▶ [WHAT IS BEING ASKED]
If a line in the listing includes the word "setting", copy it out.

+===+

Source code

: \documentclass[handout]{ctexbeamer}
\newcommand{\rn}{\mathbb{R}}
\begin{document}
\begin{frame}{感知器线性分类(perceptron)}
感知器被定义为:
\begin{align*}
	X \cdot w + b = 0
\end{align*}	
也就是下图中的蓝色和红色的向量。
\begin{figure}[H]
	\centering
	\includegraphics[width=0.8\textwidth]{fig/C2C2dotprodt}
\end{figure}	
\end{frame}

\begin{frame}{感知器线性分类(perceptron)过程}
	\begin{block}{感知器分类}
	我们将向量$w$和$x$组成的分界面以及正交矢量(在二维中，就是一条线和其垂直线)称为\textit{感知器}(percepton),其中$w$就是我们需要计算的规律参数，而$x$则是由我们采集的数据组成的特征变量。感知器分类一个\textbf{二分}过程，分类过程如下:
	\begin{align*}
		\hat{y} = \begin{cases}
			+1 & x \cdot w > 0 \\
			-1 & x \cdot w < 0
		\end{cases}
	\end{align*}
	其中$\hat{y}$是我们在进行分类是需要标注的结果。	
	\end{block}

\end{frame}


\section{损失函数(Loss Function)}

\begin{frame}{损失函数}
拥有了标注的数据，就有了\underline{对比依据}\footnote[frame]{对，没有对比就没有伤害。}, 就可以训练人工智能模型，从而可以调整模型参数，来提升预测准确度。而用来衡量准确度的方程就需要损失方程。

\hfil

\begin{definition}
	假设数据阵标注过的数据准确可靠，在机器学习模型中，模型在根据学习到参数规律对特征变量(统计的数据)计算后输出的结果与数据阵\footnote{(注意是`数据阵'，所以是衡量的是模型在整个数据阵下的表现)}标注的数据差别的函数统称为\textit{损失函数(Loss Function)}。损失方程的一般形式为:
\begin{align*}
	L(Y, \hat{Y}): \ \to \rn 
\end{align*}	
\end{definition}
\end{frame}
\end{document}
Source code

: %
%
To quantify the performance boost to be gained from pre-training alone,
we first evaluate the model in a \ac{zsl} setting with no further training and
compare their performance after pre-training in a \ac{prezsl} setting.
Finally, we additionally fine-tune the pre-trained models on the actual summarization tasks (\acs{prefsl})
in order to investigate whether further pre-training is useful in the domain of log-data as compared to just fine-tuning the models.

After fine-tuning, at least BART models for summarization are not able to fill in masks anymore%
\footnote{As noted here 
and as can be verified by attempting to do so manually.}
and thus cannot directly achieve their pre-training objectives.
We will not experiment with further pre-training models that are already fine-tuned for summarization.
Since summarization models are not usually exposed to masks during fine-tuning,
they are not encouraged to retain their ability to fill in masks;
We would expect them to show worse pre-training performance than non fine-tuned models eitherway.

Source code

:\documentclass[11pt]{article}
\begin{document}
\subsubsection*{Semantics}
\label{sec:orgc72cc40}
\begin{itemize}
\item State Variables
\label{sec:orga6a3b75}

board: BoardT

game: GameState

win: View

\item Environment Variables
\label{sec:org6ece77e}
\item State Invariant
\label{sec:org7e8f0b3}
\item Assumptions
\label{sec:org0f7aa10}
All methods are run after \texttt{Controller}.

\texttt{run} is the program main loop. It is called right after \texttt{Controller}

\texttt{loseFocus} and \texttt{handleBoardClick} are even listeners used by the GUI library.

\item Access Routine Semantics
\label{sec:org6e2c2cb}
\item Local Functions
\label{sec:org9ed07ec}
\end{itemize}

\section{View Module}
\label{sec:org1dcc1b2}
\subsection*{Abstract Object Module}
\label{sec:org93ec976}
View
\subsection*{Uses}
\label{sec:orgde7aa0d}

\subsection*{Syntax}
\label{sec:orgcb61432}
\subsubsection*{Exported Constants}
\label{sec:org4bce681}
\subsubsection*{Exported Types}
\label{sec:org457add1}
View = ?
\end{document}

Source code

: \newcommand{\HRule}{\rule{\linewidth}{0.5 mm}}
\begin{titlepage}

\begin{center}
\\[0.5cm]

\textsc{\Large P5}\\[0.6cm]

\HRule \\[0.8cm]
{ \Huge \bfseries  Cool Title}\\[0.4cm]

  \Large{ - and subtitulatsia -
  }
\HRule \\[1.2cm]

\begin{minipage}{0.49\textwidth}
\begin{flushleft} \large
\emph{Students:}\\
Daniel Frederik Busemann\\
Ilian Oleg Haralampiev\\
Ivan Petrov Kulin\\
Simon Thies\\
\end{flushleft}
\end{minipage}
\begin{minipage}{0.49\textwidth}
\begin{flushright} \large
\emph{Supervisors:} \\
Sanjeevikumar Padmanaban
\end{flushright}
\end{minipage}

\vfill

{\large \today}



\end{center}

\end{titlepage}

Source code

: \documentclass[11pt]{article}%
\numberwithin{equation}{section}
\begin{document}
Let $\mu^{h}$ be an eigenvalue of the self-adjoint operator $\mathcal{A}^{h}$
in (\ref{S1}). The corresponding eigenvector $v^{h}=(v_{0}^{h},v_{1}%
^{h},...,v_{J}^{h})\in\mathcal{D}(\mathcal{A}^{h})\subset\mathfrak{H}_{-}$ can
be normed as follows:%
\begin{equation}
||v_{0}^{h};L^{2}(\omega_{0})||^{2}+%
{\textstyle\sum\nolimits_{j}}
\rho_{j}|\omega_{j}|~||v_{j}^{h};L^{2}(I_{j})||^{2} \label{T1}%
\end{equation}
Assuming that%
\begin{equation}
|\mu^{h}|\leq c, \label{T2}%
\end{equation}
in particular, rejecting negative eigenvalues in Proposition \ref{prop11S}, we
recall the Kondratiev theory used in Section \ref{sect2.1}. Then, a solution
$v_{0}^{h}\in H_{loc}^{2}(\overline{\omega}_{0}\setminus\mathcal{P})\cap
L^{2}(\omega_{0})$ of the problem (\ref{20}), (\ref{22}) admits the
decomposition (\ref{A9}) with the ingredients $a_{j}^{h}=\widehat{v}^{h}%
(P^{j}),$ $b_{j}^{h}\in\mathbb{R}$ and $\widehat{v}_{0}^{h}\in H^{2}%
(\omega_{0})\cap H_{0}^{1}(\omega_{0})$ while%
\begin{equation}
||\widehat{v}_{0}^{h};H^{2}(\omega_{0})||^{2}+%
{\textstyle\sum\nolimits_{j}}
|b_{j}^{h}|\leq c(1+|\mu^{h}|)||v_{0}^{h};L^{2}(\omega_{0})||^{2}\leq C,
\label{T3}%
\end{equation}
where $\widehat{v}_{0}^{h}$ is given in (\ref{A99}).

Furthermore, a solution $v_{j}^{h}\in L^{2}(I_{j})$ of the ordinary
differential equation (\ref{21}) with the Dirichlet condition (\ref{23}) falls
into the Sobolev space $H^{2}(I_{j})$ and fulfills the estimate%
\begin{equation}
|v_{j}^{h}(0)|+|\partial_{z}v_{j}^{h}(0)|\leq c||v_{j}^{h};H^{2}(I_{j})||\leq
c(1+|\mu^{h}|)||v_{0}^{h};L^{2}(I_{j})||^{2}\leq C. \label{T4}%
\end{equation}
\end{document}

+===+

▶ [WRITTEN RESPONSE]
we first evaluate the model in a \ac{zsl} setting with no further training and
compare their performance after pre-training in a \ac{prezsl} setting.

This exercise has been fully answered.